*Exercise brief:* Set down the records that follow exactly, every line of them.

*Data for the task:*
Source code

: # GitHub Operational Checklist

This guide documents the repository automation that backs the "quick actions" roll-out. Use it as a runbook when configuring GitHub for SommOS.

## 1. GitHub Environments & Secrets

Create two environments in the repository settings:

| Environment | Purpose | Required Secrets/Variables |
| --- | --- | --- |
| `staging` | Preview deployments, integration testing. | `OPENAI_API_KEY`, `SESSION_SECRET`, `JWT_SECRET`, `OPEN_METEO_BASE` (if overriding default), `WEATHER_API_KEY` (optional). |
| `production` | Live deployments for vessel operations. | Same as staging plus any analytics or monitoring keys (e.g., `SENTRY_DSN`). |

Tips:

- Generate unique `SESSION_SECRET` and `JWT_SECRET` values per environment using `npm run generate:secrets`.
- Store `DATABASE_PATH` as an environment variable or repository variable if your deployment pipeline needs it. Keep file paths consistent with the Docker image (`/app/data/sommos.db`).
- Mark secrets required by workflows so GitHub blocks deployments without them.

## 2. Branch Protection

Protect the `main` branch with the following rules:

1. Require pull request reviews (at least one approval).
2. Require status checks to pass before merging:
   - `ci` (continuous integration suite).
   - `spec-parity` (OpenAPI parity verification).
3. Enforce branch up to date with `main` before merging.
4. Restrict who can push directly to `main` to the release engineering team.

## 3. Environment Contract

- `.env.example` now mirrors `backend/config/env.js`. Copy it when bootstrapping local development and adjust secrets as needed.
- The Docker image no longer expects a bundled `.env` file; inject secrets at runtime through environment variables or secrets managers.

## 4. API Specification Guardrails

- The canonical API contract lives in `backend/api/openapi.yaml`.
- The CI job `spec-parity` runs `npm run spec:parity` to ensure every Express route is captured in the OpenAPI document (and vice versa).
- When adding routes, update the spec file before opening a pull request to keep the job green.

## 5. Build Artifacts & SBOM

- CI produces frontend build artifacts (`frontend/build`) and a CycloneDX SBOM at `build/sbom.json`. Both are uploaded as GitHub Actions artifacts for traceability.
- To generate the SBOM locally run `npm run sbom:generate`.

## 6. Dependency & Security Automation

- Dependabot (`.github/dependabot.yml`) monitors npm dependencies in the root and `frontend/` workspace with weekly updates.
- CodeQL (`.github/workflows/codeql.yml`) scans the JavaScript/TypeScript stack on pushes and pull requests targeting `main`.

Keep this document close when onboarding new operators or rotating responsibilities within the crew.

*Result of this task:*
Source code

: # GitHub Operational Checklist

This guide documents the repository automation that backs the "quick actions" roll-out. Use it as a runbook when configuring GitHub for SommOS.

## 1. GitHub Environments & Secrets

Create two environments in the repository settings:

| Environment | Purpose | Required Secrets/Variables |
| --- | --- | --- |
| `staging` | Preview deployments, integration testing. | `OPENAI_API_KEY`, `SESSION_SECRET`, `JWT_SECRET`, `OPEN_METEO_BASE` (if overriding default), `WEATHER_API_KEY` (optional). |
| `production` | Live deployments for vessel operations. | Same as staging plus any analytics or monitoring keys (e.g., `SENTRY_DSN`). |

Tips:

- Generate unique `SESSION_SECRET` and `JWT_SECRET` values per environment using `npm run generate:secrets`.
- Store `DATABASE_PATH` as an environment variable or repository variable if your deployment pipeline needs it. Keep file paths consistent with the Docker image (`/app/data/sommos.db`).
- Mark secrets required by workflows so GitHub blocks deployments without them.

## 2. Branch Protection

Protect the `main` branch with the following rules:

1. Require pull request reviews (at least one approval).
2. Require status checks to pass before merging:
   - `ci` (continuous integration suite).
   - `spec-parity` (OpenAPI parity verification).
3. Enforce branch up to date with `main` before merging.
4. Restrict who can push directly to `main` to the release engineering team.

## 3. Environment Contract

- `.env.example` now mirrors `backend/config/env.js`. Copy it when bootstrapping local development and adjust secrets as needed.
- The Docker image no longer expects a bundled `.env` file; inject secrets at runtime through environment variables or secrets managers.

## 4. API Specification Guardrails

- The canonical API contract lives in `backend/api/openapi.yaml`.
- The CI job `spec-parity` runs `npm run spec:parity` to ensure every Express route is captured in the OpenAPI document (and vice versa).
- When adding routes, update the spec file before opening a pull request to keep the job green.

## 5. Build Artifacts & SBOM

- CI produces frontend build artifacts (`frontend/build`) and a CycloneDX SBOM at `build/sbom.json`. Both are uploaded as GitHub Actions artifacts for traceability.
- To generate the SBOM locally run `npm run sbom:generate`.

## 6. Dependency & Security Automation

- Dependabot (`.github/dependabot.yml`) monitors npm dependencies in the root and `frontend/` workspace with weekly updates.
- CodeQL (`.github/workflows/codeql.yml`) scans the JavaScript/TypeScript stack on pushes and pull requests targeting `main`.

Keep this document close when onboarding new operators or rotating responsibilities within the crew.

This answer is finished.